Reminiscent of a fairytale story, for over a hundred years, the key ingredient in allowing Cliveden to bask in glorious heat and light...and throw glamorous parties, has remained hidden from public view. Tucked away in 'the Dell', yet within a stones throw from the main house, the abandoned structure is finally beginning to see the light once more. After almost a year of clearing and restoration the first phase is now complete. The walls, once overgrown with vegetation, have been secured and a new zinc roof constructed ensuring the building is kept watertight, adding to its ongoing protection.
The Generator House at Cliveden
Cliveden's electric past
In 1896, Lord Astor commissioned the Generator House for Cliveden as he was looking for something to replace the outmoded Gas Yard. It was the latest technology for the time and allowed the mansion to shine with bright electric light. It was described in the Gardener’s Chronicle (June 22 1885):
‘...another “improvement” is the electric light for which we noticed a shed to hold an enormous steam boiler, and the necessary machinery is being constructed at a point in a dell not far distant from the mansion. How bizarre this all seems to us in this quiet retreat! We think any means of lighting preferable about such grounds as these, as this glaring searchlight.’

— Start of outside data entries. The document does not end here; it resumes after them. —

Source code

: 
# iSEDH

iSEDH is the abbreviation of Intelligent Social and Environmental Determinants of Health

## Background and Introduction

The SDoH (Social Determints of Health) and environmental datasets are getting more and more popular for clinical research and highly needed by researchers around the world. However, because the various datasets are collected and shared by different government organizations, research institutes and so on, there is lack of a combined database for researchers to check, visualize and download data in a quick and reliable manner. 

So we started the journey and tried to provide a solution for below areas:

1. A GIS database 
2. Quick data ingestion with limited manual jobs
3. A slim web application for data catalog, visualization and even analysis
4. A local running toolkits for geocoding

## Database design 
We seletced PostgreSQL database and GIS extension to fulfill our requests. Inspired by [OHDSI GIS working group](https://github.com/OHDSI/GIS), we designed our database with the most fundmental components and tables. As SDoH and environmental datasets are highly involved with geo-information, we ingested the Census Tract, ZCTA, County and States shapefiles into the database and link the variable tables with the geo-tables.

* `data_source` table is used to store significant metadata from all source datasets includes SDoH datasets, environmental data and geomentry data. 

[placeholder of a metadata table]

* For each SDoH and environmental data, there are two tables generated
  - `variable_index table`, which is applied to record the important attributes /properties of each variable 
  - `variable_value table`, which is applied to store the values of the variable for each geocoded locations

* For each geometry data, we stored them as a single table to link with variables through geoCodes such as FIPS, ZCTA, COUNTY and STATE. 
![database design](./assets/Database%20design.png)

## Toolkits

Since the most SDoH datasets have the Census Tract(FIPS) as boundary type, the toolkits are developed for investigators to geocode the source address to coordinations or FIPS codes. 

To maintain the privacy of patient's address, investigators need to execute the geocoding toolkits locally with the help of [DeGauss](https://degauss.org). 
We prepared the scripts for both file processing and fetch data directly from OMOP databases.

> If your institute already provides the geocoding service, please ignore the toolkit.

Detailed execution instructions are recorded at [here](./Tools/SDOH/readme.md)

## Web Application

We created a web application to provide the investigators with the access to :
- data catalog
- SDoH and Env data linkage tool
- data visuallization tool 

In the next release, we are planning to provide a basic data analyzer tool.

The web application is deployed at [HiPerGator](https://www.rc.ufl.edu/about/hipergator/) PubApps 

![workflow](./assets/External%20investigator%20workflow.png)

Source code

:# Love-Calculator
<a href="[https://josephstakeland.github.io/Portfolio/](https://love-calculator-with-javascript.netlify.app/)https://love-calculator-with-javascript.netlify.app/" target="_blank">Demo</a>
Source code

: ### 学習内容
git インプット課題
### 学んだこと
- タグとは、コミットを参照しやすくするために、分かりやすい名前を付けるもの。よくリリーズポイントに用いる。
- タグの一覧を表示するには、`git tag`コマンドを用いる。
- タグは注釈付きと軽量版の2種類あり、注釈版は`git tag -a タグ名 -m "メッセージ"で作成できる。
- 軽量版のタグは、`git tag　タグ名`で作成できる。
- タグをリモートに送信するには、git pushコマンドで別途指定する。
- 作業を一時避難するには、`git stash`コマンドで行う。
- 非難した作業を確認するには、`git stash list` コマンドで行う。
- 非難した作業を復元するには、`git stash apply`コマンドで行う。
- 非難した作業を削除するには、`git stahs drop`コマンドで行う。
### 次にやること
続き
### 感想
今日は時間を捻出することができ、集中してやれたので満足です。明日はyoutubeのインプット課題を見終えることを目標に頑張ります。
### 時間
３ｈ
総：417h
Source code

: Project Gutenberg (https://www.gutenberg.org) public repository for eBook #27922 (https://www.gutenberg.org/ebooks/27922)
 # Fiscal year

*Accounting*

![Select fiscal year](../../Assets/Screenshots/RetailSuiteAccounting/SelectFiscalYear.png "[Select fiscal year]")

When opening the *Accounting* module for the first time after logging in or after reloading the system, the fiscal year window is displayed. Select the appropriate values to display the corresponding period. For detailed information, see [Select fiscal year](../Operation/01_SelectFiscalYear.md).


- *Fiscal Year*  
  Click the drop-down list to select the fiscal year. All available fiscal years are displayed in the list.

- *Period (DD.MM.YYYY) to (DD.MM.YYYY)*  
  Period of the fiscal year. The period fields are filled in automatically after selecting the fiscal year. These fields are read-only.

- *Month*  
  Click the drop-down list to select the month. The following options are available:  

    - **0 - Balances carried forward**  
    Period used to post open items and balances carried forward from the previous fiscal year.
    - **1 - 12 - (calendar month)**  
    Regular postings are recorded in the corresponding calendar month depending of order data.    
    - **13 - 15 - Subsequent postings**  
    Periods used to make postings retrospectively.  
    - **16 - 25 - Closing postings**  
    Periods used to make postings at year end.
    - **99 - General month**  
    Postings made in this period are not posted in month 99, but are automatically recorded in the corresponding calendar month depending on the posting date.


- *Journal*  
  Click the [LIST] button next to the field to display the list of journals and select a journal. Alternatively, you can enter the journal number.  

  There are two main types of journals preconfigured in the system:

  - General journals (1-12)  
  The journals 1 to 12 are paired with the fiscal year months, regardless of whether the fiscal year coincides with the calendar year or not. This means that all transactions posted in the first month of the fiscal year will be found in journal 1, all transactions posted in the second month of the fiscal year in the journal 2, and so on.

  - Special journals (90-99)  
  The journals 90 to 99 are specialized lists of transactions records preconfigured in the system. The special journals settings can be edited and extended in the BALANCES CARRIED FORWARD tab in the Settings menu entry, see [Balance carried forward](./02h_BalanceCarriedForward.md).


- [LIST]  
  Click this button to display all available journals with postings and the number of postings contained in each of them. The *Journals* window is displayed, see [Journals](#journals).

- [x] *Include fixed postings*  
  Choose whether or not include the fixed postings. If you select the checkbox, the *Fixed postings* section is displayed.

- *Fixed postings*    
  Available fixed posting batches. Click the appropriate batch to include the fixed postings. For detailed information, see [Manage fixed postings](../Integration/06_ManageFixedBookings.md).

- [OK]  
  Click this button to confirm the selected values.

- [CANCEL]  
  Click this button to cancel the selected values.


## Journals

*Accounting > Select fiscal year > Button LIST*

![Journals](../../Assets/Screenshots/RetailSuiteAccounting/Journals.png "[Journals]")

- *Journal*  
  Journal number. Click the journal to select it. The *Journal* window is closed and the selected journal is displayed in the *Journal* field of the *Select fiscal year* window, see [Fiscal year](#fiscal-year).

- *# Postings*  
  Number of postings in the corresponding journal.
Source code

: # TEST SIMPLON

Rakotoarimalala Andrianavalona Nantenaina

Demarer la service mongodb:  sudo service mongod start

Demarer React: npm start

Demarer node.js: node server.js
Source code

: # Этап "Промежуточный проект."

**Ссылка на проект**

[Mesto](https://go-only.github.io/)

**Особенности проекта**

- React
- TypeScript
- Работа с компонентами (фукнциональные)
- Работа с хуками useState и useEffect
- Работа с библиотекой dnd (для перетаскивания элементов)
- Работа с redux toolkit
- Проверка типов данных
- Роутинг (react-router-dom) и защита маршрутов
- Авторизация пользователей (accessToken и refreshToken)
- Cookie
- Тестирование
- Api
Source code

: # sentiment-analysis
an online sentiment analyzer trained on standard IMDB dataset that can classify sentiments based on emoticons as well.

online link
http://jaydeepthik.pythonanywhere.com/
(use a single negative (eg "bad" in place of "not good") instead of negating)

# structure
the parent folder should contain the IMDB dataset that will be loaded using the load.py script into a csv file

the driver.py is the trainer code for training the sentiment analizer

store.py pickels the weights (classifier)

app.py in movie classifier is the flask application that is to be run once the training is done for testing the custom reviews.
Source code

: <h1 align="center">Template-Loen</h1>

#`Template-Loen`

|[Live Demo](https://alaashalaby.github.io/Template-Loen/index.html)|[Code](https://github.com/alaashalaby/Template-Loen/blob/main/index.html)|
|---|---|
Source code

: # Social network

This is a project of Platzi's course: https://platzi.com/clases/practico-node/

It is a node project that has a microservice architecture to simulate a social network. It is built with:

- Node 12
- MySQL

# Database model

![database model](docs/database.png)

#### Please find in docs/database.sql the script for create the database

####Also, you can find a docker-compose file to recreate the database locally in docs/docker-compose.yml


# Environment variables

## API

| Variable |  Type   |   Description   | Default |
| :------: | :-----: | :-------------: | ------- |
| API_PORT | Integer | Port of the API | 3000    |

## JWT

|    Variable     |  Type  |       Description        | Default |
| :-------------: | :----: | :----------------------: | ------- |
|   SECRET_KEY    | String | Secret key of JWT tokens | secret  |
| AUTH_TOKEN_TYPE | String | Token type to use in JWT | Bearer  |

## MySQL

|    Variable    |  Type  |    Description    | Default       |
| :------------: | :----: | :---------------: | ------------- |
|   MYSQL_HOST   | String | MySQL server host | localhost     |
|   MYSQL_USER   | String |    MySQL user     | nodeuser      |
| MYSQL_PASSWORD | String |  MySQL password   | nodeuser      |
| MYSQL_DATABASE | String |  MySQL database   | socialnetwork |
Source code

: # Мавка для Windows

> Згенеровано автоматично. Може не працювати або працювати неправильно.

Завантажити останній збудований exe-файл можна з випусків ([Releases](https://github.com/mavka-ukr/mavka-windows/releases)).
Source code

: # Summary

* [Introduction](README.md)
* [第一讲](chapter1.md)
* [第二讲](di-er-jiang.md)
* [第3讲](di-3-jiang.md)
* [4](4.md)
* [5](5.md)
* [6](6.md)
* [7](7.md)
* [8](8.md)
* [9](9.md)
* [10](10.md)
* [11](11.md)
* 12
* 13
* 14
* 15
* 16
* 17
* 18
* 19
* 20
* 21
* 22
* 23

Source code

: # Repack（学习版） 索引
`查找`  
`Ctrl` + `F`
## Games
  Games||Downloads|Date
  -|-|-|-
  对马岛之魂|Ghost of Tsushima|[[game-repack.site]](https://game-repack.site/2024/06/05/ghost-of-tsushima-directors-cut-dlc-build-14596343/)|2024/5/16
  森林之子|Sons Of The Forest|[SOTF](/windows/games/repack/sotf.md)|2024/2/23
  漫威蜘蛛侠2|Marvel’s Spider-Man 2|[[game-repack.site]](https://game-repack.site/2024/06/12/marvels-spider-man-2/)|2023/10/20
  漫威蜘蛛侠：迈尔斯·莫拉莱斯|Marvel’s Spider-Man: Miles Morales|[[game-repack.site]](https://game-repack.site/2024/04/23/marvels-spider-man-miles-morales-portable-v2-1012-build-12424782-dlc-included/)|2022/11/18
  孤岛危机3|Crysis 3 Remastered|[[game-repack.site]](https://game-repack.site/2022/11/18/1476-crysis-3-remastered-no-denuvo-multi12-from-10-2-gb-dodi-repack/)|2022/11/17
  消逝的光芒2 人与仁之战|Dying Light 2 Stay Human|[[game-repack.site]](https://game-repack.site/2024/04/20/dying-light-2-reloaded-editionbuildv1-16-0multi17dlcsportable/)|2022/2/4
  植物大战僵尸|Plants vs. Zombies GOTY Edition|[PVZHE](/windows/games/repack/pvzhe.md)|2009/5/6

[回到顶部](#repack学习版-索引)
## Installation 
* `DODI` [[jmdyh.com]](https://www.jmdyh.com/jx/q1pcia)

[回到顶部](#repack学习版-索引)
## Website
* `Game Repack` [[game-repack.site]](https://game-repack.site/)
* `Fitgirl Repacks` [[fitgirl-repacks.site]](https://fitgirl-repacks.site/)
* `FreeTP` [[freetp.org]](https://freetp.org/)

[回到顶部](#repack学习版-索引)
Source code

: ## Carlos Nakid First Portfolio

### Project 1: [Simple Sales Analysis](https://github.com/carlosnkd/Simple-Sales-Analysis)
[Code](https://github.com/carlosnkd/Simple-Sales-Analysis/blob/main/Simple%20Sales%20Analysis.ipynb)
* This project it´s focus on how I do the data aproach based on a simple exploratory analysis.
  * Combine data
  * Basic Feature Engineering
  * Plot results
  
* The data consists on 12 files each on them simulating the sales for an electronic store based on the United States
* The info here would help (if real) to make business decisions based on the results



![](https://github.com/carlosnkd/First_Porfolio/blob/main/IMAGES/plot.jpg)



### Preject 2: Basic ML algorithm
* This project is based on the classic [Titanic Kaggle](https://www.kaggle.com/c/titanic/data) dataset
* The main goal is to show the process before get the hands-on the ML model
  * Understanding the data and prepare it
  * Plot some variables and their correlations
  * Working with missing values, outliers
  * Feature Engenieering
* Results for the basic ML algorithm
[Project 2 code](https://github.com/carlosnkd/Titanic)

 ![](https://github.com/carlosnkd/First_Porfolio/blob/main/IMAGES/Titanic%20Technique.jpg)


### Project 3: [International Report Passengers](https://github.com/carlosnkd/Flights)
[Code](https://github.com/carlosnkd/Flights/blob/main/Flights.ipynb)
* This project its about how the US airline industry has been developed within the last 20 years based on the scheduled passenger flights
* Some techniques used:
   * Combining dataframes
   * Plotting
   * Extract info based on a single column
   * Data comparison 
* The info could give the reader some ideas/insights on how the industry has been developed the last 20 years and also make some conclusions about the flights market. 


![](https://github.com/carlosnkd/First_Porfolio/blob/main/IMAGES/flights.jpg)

Unfortunately this is the only historic reference and this makes the archaeological recording of the building all the more important.
After mains electricity came to Cliveden in the late 1940s, the Generator House was decommissioned and gradually fell into disrepair, leading to 50 years of gradual decay.
A dilapidated state
The Generator House volunteer team did a fantastic job of clearing the interior, exposing historic floor surfaces, engine mountings, flywheel pits and ducts for pipes and cables.
They recovered a number of interesting artefacts relating to the operation of the generator house, including sections of marble screen from the original switchboard with labels on and glass cups and rods from the glass cell batteries that were charged in the ‘accumulator’ room.